1. The program may terminate unexpectedly, or loop forever instead of terminating.
2. The program may produce incorrect or nonsensical outputs.
3. The program may behave differently when compiled with different compilers, compiler versions, or optimization settings.
4. UB can lead to vulnerabilities, making programs susceptible to exploits.

Why these four tools?

We chose these tools because they cover most of the current state-of-the-art techniques available to detect undefined behavior in C applications. Three of these tools, Valgrind, KCC and UBSan, implement dynamic analyses; the last tool, Frama-C’s EVA implement static analyses. Valgrind and UBSan are already very popular tools. Frama-C and KCC are less popular; nevertheless, both have already been used with great success in real-world applications.

In Practice

I’ve been working on a program-synthesis project and encountered an issue: How do we make sure our programs are valid? To be more specific, we want programs that don’t contain Undefined Behavior.

To catch these undefined behaviors, we have set-up and compared our four champions against undefined behavior:

• Undefined Behavior Sanitizer (UBSAN) - From Clang
• Valgrind - From Valgrind
• Frama-C’s EVA plugin - From Frama-C
• KCC - From Runtime Verification

Examples

Examples of undefined behavior were grabbed from CppReference and GeeksforGeeks.

Tested examples include: Integer Division by Zero, Invalid Scalars, Acessing Null Pointers, Static and Dynamic Out of Bounds Access, a = ++x * x++, Signed Integer Overflow, Modification of String Literal and Undefined Scalar.

All tested examples were in the C language.

Classification

All 4 programs previously mentioned were compared to the standard gcc/clang compilation, for a total of 5 data points per program. Each of those points will be henceforth called “Run(s)”. Each run was classified in two different aspects:

1. How did the Execution of the program end?

    - R (Run)   -> Ran normally
    - W (Warn)  -> Warned about anomalous behavior
    - C (Crash) -> Stopped execution with a crash

2. Did the program give us any hints on the Undefined Behavior?

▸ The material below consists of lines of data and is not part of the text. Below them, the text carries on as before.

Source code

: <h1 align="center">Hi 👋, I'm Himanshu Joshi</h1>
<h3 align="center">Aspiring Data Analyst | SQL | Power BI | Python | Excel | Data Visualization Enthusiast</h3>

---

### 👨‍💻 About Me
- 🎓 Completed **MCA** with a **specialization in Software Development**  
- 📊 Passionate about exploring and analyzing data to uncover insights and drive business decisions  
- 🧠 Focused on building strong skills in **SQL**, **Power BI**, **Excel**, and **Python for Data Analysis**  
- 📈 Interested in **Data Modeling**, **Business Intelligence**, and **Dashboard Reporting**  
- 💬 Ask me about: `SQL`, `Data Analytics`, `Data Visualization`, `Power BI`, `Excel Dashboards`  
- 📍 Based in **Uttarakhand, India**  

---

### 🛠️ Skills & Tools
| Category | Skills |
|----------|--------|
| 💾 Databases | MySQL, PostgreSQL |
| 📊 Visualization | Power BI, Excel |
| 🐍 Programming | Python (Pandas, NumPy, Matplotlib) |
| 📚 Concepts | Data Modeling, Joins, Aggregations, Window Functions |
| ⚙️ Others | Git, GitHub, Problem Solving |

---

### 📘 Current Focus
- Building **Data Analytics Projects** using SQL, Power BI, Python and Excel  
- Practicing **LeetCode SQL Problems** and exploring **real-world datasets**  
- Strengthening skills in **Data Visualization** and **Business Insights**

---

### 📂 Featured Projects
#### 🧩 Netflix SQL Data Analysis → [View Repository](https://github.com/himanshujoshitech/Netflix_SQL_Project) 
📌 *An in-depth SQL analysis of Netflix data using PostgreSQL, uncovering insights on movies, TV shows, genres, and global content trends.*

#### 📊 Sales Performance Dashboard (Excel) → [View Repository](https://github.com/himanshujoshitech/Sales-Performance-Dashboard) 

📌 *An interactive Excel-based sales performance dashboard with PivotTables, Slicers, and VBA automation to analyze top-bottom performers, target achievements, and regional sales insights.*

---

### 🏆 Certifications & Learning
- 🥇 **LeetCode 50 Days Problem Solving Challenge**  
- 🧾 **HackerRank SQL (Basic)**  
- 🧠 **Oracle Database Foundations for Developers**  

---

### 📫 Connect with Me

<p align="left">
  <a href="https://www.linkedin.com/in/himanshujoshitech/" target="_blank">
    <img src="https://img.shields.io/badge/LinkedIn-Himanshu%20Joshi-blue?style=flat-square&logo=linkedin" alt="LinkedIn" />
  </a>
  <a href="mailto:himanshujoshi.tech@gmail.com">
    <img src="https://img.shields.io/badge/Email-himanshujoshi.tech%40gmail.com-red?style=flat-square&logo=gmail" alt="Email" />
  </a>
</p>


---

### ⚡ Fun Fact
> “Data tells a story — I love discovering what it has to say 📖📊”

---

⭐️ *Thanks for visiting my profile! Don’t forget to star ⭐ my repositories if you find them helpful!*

    - A (Approved)  -> It gave a helpful hint along the way
    - F (Failed)    -> It failed to clarify the undefined behavior

It is important to note that a “C” may still be great, as it tells us that there is something clearly wrong with our program! That is why the program execution and the approval are in separate categories. However, a “R” when there is undefined behavior is considered an “F”.

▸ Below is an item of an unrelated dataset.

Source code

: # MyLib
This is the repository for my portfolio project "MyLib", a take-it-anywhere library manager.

Each of these 5 classifications are represented by the following medals with their initials:

Please note that:

• Frama-C with the EVA plugin is a Static Analyser;
• Valgrind is run upon a already-compiled binary and was used without any plugins or extra flags;
• UBSAN and KCC create executables that, throughout execution, will give information about the undefined behaviors found along the way;
• UBSAN, in our case, was set-up to crash when finding undefined behavior;

Thanks to these quirks, the results may vary a lot in the “C”, “W” and “R” medals. They are here to demonstrate behavior, not prowess.

Notable Results

In this blog post I’ll summarize the 5 most interesting study cases found. A complete overview of the results can be found in this google sheet.

Division by Zero

This is a notable example because all possible programs have managed to detect the undefined behavior and warn the user about it! All 5 gain the seal of approval.

#include <stdio.h>

int main(){
	int val = 8;
	return val / 0;
}

In-Struct Out of Bounds

This is a tricky Undefined Behavior to catch, as it seems that the access is always within the same struct, but actually hops between variables!

#include <stdio.h>

int main(){
	struct s { int a[2]; int b[3]; };
	struct s v = {{1, 2}, {3, 4, 5}};
	
	for(int i = 0; i <= 2; i++){
		printf("%d", v.a[i]); //OOB access when i == 2
	}
	printf("\n");
	return 0;
}

Undefined Scalar

This is the only tested case where gcc/clang got the “R” and “F” rating, while all of the programs tested managed to warn about the undefined behavior!

#include <stdio.h>
#include <stdbool.h>

int main(){
	bool b;

	if(b)
		printf("True!\n");
	else if (!b)
		printf("False!\n");
}

Invalid Scalars: Caught and Uncaught

In the benchmarks I created there were two examples of invalid scalars. However, their results couldn’t be more distinct. See for yourself:

Invalid Scalar 1

All programs that executed the binary crashed! However, only UBSAN, Frama-C EVA and KCC were helpful in guiding the user to the problem presented.

#include <stdio.h>

int main(){
	int a = 7;
	long long* b = (long long*)&a;
	*b = 12;

	printf("%lli ", *b);
	printf("%d\n", a);
}

Invalid Scalar 2

All programs ran as if there were no problems with this program.

#include <stdio.h>

int main(){
	//int c,d,e;
	int a[4] = {0};
	a[0] = 7;
	long long* b = (long long*)& a;
	*b = 4547483648;

	printf("%lli ", *b);
	printf("%d\n", *a);
}

Comparison

Interestingly, just by growing the variable size of a to fit a long long in it’s length, the second program executed without issues. However, note that depending on the endianness (Big vs Little-endian) of your processor and the optimizations done in the program, you might have different behavior in different computers for this same program!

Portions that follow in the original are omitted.